February 7, 2014 -- The legislation announced last week to overhaul the Medicare physician payment formula also sets a goal of establishing health information technology systems that freely exchange medical data among different provider systems by 2017.

Champions of speedier action on "interoperability," widely viewed as crucial to fulfilling the potential of health IT to save money and reduce medical errors, hailed the language, although it falls short of establishing a hard deadline.

"Congress declares it a national objective to achieve widespread exchange of health information through interoperable certified Electronic Health Record technology nationwide by December 31, 2017," the bill's (HR 4015) language states.

The deadline dovetails with the timetable for the establishment by physicians of new payment and delivery models to get deliver higher quality, efficient treatment to Medicare patients.

"We are particularly pleased the bill sets interoperability as a national goal and creates a roadmap for achieving interoperability by the time new payment and delivery models are required in Medicare in 2017," said Joel White, executive director of the Health IT Now coalition, which includes vendors and employers, among other members.

Interoperability is one of the standards for so-called "meaningful use" of health information technology that hospitals and doctors must make to qualify for higher Medicare and Medicaid payments. But the coalition, patient advocacy groups, and some Republicans on Capitol Hill say progress toward interoperability is too slow under the meaningful use program.

On the other side of the issue are providers, who say they already stretched thin by the demands of the meaningful use program and its pace of standard setting.

White said in an email message that "there is no deadline for interoperability in current law."

The bill would require the Heath and Human Services Department (HHS) secretary to establish metrics by no later than July 1, 2015, to determine whether the goal of widespread interoperability of health IT systems by Dec. 31, 2017, has been met. Those metrics do not now exist, White said.

There are no immediate penalties if systems aren't interoperable by 2018. However, if the HHS secretary determines that widespread interoperability hasn't been established by the end of 2017, then he or she must submit a report to Congress by the end of 2018 identifying barriers to meeting the goal. The report also must make recommendations that lawmakers can take to meet the goal such as adjusting Medicare payments and recommending the decertification of electronic health records as ineligible for those payments.

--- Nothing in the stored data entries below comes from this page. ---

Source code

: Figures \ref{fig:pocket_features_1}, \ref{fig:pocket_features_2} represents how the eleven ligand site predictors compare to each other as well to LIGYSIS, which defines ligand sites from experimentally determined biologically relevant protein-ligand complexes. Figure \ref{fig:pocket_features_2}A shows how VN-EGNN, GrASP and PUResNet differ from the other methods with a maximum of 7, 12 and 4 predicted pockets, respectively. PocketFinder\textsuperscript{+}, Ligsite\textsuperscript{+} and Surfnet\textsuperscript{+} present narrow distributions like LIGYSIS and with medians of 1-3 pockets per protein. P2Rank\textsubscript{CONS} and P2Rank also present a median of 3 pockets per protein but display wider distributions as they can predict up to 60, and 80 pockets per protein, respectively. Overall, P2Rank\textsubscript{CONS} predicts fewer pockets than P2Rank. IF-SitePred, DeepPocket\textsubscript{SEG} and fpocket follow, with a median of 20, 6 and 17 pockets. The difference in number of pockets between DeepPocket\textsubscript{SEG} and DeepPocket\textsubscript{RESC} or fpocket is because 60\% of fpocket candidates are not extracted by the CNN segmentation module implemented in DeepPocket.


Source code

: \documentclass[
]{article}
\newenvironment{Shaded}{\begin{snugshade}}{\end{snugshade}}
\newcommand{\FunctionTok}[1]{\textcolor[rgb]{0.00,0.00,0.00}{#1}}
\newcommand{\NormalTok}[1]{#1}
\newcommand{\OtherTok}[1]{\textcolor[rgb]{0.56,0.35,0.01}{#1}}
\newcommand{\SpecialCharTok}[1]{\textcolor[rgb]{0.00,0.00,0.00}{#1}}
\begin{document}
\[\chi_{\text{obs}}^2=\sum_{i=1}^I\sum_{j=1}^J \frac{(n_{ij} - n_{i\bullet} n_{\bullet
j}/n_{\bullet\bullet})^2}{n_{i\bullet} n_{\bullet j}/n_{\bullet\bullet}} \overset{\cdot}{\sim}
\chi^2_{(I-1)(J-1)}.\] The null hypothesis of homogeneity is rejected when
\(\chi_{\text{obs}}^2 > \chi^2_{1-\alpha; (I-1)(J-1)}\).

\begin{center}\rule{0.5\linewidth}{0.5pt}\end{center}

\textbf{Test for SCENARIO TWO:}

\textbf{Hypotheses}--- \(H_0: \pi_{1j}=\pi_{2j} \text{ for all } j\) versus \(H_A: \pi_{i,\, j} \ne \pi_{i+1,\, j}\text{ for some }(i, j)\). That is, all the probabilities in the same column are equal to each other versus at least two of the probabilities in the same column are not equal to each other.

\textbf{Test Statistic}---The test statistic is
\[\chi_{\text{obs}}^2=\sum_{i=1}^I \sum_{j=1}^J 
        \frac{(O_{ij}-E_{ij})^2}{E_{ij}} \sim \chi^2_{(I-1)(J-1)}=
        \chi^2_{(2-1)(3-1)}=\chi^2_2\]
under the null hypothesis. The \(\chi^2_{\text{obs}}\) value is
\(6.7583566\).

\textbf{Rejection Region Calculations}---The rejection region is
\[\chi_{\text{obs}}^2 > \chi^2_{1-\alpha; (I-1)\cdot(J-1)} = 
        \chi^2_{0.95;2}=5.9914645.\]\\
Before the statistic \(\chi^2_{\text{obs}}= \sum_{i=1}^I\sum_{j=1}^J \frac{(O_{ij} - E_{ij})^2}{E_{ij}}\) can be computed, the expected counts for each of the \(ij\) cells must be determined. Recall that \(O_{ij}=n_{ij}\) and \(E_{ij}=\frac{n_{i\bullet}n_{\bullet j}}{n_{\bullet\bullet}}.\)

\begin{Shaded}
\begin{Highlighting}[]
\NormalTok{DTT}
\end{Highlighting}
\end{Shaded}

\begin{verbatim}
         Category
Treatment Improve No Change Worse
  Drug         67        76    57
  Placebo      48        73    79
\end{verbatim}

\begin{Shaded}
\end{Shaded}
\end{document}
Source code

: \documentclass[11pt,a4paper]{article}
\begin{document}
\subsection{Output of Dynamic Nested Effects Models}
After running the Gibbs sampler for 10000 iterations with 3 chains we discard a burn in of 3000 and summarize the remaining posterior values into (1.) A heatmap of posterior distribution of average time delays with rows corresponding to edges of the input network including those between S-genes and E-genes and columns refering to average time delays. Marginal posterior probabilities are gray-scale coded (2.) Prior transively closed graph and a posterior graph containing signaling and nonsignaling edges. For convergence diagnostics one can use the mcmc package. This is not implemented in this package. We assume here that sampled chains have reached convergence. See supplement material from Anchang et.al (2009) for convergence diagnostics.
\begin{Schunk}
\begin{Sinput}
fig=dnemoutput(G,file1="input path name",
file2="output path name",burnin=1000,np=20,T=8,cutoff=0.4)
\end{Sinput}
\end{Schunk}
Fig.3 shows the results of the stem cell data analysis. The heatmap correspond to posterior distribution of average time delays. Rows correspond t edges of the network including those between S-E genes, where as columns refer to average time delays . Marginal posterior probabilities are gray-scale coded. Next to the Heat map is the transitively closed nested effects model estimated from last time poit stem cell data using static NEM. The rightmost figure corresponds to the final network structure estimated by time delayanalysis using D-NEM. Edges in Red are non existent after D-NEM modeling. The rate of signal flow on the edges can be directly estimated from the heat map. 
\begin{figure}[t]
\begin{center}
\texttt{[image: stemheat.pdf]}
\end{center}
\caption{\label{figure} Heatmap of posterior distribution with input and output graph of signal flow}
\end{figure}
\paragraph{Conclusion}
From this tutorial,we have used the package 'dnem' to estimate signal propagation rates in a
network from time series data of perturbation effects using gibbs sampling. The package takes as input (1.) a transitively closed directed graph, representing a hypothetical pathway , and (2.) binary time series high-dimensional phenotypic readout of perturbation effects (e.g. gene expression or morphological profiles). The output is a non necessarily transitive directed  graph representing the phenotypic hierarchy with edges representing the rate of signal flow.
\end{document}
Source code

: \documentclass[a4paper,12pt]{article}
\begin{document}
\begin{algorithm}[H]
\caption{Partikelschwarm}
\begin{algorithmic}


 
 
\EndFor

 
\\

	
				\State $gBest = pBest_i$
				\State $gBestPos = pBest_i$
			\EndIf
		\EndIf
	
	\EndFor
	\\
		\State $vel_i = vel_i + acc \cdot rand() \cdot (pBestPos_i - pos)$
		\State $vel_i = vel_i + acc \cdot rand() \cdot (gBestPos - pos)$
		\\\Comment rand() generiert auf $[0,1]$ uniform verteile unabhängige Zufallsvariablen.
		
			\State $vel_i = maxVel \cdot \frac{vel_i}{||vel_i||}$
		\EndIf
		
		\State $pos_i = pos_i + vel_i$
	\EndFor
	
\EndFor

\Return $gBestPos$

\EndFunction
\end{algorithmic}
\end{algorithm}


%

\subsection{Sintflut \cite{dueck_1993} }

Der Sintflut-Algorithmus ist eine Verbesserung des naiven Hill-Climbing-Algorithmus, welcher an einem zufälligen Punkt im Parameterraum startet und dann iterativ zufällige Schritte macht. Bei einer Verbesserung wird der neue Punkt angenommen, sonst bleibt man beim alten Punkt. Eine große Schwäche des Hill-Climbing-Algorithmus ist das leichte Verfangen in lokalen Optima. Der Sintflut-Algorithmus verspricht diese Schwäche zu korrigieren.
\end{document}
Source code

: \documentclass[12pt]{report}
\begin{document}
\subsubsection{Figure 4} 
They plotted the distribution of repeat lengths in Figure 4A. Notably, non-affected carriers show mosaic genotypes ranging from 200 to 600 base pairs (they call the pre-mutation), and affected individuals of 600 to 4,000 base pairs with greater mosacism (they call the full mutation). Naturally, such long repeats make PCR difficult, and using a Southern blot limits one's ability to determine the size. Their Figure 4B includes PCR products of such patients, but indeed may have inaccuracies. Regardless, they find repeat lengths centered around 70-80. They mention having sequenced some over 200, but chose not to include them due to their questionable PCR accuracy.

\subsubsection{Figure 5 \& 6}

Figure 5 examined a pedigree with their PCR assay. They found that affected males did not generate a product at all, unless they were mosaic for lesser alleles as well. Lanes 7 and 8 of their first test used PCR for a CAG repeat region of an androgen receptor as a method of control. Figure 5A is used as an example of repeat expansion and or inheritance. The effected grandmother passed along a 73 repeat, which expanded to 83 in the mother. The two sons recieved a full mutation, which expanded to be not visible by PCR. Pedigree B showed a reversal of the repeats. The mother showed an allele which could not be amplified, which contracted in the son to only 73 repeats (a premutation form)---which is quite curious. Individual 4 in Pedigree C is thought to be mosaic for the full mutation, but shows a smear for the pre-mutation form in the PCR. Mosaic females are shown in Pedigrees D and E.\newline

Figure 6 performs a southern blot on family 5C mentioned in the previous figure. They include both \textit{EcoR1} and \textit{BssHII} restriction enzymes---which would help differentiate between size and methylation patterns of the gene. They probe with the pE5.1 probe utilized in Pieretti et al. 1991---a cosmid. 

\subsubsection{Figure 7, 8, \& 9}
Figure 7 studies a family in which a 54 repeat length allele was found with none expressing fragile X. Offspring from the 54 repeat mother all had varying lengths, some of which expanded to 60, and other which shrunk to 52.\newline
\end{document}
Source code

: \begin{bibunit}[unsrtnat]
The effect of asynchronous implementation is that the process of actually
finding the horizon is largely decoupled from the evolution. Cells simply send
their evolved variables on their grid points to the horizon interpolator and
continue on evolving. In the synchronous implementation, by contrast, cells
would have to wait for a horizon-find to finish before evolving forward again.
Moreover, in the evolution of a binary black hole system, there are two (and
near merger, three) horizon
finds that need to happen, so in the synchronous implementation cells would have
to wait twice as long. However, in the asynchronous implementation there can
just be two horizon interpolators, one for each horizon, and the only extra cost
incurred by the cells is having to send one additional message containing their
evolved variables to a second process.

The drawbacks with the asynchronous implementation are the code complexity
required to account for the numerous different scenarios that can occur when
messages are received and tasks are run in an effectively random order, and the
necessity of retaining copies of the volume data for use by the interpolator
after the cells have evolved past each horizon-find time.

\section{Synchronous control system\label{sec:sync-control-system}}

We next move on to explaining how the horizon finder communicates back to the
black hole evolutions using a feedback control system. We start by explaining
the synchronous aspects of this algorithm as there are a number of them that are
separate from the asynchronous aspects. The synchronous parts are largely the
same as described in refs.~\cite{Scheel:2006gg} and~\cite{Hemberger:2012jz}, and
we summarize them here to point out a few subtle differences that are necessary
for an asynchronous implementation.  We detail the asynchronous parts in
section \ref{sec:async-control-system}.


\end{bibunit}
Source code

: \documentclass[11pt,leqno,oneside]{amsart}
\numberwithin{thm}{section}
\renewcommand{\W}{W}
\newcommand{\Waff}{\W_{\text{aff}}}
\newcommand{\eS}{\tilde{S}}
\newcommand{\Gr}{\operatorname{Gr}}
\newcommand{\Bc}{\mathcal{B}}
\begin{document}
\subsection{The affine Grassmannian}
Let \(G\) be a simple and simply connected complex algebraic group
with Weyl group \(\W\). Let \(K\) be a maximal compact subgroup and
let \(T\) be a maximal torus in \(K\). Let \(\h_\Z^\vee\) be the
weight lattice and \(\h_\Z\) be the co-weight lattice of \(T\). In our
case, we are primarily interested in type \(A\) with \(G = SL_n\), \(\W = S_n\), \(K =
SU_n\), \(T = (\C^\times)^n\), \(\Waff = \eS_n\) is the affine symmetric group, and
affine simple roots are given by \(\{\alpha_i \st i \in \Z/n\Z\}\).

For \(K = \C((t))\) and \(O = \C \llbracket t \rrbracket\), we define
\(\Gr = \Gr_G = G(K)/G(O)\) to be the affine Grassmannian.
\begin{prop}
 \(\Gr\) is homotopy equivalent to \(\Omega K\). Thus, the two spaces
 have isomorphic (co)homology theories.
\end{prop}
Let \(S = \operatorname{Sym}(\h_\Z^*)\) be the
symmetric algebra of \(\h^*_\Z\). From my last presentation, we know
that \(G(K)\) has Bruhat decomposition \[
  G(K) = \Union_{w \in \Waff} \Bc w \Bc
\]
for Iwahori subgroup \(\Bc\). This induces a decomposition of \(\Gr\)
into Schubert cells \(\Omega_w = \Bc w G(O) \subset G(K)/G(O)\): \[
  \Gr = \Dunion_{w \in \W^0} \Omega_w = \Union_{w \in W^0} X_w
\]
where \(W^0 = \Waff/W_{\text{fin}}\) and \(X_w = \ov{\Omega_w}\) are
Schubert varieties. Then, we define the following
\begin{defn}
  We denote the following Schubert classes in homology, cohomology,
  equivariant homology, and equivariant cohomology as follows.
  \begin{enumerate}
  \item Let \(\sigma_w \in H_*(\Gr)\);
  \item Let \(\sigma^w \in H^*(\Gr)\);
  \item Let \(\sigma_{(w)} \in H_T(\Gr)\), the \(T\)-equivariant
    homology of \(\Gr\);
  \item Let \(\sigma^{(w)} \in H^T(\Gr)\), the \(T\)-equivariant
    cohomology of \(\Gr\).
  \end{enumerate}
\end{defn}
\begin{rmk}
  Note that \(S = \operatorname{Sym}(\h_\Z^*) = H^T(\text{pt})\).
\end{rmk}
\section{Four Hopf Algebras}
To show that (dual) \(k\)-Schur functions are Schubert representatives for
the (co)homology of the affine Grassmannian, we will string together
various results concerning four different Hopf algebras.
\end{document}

The bill also aims to prevent providers from blocking access by other providers to their medical data through "a process specified by the Secretary" such as attestation that the provider "has not knowingly and willfully taken any action to limit or restrict the compatibility or interoperability of the certified [electronic health record] technology." The anti-blocking provisions would take effect on the date one year after the legislation becomes law.

Among other provisions the bill also aims to create a website allowing providers to compare how well various electronic health record products work. The HHS secretary would have to complete a report on the feasibility of such a site within one year of the enactment of the bill.